[Problem to work on]
Gather each line containing the string "support" from these entries.

[Records]
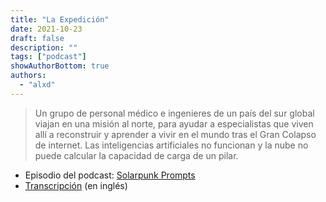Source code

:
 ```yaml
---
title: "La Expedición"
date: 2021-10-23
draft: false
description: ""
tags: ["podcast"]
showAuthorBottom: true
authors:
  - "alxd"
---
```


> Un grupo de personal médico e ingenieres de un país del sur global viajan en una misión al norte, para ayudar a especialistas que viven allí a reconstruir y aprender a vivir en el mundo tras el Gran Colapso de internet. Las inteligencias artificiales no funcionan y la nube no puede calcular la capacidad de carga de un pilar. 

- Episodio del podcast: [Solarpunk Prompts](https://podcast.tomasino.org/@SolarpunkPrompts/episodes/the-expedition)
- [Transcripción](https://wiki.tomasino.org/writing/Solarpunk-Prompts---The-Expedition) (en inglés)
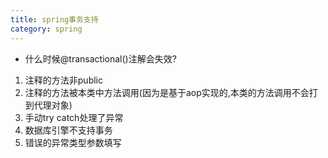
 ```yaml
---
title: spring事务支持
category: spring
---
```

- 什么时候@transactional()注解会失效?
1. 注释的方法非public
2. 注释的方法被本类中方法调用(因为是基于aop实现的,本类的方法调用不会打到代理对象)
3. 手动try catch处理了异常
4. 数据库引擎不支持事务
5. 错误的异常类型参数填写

* * *

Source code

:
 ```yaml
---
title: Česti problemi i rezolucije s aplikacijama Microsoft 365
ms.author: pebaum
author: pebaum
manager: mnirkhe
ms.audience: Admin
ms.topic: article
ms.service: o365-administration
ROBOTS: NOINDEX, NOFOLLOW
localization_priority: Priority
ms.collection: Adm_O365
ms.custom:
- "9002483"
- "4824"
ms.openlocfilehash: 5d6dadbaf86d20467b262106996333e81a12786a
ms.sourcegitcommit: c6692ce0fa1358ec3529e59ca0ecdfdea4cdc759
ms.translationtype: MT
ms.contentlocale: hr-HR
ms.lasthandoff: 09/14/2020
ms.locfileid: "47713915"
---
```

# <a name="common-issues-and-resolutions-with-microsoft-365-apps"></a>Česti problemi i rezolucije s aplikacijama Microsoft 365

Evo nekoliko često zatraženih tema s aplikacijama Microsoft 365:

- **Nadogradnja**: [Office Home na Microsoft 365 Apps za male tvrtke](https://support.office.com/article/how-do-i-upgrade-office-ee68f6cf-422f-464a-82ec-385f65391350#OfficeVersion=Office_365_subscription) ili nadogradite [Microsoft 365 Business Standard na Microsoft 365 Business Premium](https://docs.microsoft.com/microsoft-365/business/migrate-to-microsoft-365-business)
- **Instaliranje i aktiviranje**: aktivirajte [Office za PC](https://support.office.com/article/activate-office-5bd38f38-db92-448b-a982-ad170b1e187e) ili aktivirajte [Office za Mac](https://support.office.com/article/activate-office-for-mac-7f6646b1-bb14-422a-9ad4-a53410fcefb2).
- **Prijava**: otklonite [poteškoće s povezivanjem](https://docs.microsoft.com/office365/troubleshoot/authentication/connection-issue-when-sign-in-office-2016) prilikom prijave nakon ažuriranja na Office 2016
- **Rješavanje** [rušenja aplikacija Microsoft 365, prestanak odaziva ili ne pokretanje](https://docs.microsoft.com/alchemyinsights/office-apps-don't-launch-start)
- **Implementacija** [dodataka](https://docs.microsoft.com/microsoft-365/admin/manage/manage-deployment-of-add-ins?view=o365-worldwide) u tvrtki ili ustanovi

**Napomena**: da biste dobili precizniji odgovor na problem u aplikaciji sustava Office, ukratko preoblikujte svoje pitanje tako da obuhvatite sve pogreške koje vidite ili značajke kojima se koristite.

[Solved problem]
- **Nadogradnja**: [Office Home na Microsoft 365 Apps za male tvrtke](https://support.office.com/article/how-do-i-upgrade-office-ee68f6cf-422f-464a-82ec-385f65391350#OfficeVersion=Office_365_subscription) ili nadogradite [Microsoft 365 Business Standard na Microsoft 365 Business Premium](https://docs.microsoft.com/microsoft-365/business/migrate-to-microsoft-365-business)
- **Instaliranje i aktiviranje**: aktivirajte [Office za PC](https://support.office.com/article/activate-office-5bd38f38-db92-448b-a982-ad170b1e187e) ili aktivirajte [Office za Mac](https://support.office.com/article/activate-office-for-mac-7f6646b1-bb14-422a-9ad4-a53410fcefb2).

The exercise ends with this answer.